◆ ACTION ITEM: Copy each line from the records below in which the word "Matsushita" is found.

────────────────────

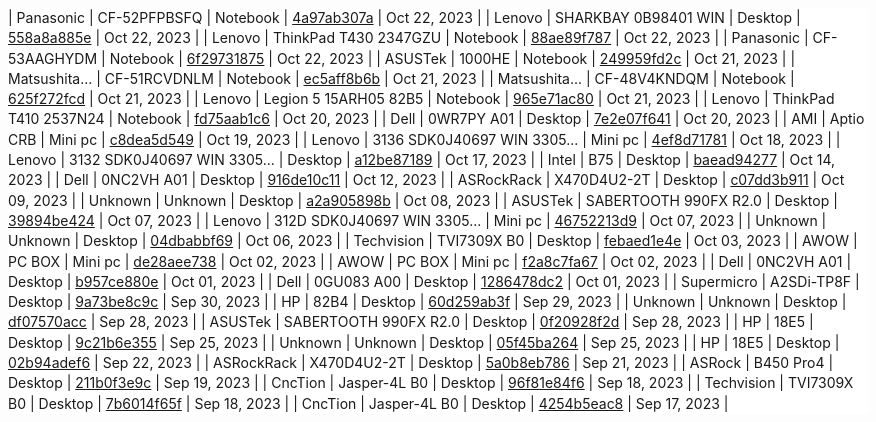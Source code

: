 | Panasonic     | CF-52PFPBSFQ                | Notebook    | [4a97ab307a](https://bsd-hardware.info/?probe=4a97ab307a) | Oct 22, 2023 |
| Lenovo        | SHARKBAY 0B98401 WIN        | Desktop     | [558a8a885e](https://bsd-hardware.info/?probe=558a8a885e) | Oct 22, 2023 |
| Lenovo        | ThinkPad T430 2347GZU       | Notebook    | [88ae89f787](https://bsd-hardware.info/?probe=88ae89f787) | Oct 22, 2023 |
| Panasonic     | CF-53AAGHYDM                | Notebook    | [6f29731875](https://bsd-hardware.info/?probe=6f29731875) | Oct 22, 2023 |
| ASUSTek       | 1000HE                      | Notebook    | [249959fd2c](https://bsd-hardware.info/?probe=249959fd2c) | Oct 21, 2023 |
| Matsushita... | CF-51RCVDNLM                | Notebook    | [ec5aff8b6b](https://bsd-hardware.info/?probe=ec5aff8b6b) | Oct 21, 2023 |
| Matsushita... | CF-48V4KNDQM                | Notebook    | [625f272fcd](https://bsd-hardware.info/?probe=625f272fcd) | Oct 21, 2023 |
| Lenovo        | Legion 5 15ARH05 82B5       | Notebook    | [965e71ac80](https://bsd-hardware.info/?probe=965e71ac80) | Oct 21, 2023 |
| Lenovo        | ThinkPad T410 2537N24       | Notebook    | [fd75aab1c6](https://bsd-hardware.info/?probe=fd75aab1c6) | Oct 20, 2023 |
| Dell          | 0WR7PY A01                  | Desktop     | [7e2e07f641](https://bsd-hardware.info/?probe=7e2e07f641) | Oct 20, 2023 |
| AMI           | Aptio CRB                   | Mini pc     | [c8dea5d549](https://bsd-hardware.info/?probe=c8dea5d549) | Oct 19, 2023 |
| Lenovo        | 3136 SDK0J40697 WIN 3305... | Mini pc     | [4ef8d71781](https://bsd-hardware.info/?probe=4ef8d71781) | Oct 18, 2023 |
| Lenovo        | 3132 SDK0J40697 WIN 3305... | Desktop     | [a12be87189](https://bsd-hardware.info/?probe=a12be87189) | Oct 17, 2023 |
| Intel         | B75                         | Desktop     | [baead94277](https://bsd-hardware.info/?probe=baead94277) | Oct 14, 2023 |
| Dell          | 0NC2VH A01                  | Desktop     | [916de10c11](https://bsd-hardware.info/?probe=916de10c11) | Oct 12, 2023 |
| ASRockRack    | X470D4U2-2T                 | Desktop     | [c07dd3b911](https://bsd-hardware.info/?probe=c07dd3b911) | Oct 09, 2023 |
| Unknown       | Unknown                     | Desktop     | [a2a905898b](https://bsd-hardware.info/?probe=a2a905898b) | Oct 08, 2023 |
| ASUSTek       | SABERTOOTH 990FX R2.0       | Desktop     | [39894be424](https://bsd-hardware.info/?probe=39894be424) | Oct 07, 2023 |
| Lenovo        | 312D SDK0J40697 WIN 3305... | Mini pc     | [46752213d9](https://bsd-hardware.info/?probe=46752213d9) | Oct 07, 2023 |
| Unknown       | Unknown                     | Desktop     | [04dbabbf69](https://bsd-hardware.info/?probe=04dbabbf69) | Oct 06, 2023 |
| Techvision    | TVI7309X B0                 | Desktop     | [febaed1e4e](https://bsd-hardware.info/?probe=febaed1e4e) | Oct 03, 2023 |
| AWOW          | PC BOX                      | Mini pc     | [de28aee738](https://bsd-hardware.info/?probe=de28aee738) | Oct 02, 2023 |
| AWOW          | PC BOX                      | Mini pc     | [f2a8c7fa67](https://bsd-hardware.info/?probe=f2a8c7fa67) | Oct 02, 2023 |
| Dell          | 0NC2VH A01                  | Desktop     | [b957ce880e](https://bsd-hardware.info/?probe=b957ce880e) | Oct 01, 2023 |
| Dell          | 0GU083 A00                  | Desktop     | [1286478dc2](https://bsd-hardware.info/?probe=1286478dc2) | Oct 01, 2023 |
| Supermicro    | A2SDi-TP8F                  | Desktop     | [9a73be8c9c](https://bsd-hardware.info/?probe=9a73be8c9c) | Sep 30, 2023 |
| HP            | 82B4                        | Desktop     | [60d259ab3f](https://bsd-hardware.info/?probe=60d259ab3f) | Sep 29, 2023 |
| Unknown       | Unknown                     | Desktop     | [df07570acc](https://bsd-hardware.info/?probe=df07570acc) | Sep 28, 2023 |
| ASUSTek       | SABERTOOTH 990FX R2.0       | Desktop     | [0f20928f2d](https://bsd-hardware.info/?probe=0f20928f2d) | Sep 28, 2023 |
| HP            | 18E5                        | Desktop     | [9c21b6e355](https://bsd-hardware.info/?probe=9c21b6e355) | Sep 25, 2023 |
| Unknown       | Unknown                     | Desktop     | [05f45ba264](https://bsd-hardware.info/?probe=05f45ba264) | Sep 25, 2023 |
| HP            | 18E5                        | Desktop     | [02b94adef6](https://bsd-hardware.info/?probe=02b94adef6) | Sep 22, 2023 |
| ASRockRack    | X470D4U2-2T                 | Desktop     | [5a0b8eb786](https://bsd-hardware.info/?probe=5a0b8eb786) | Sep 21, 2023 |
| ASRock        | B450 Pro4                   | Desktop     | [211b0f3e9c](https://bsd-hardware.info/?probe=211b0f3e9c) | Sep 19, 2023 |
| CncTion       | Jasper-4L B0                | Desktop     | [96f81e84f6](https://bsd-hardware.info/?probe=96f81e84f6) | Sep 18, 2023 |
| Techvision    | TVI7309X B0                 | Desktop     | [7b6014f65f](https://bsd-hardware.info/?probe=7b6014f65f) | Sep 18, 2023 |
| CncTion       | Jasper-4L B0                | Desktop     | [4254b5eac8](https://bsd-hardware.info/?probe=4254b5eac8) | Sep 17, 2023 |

────────────────────

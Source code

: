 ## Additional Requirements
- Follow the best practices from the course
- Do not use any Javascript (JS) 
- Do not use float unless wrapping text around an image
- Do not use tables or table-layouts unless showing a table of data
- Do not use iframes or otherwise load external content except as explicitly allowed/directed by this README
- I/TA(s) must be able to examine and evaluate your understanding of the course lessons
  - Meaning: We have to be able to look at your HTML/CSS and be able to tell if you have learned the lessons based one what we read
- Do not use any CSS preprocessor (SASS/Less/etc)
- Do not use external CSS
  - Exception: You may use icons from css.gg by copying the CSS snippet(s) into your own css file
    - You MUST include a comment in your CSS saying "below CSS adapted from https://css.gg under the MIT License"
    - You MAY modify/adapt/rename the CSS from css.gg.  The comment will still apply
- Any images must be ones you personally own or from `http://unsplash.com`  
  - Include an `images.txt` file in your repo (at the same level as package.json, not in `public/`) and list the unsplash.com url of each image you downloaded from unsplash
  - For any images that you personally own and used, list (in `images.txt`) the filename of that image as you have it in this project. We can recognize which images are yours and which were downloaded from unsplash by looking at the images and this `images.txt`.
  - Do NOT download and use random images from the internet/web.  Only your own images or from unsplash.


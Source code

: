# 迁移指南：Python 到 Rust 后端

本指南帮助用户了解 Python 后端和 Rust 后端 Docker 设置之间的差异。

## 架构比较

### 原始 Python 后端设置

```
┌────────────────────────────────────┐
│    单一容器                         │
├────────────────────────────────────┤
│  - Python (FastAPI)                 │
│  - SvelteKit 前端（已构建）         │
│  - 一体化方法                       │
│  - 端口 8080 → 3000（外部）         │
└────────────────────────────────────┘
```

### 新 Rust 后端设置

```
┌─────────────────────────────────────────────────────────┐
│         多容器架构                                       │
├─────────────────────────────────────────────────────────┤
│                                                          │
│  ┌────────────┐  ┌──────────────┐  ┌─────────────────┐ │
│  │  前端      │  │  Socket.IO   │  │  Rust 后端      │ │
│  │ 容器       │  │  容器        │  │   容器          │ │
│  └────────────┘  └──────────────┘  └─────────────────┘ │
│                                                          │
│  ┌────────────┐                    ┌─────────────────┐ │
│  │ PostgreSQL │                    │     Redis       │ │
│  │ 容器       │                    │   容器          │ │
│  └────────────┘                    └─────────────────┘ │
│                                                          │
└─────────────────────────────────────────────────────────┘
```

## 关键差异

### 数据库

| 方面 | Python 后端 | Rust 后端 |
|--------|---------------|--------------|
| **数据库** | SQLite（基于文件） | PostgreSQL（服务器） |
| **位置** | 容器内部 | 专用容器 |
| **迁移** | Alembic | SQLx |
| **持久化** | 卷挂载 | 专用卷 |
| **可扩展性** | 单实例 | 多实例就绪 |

────────────────────

◆ PROBLEM SOLUTION:
| Matsushita... | CF-51RCVDNLM                | Notebook    | [ec5aff8b6b](https://bsd-hardware.info/?probe=ec5aff8b6b) | Oct 21, 2023 |
| Matsushita... | CF-48V4KNDQM                | Notebook    | [625f272fcd](https://bsd-hardware.info/?probe=625f272fcd) | Oct 21, 2023 |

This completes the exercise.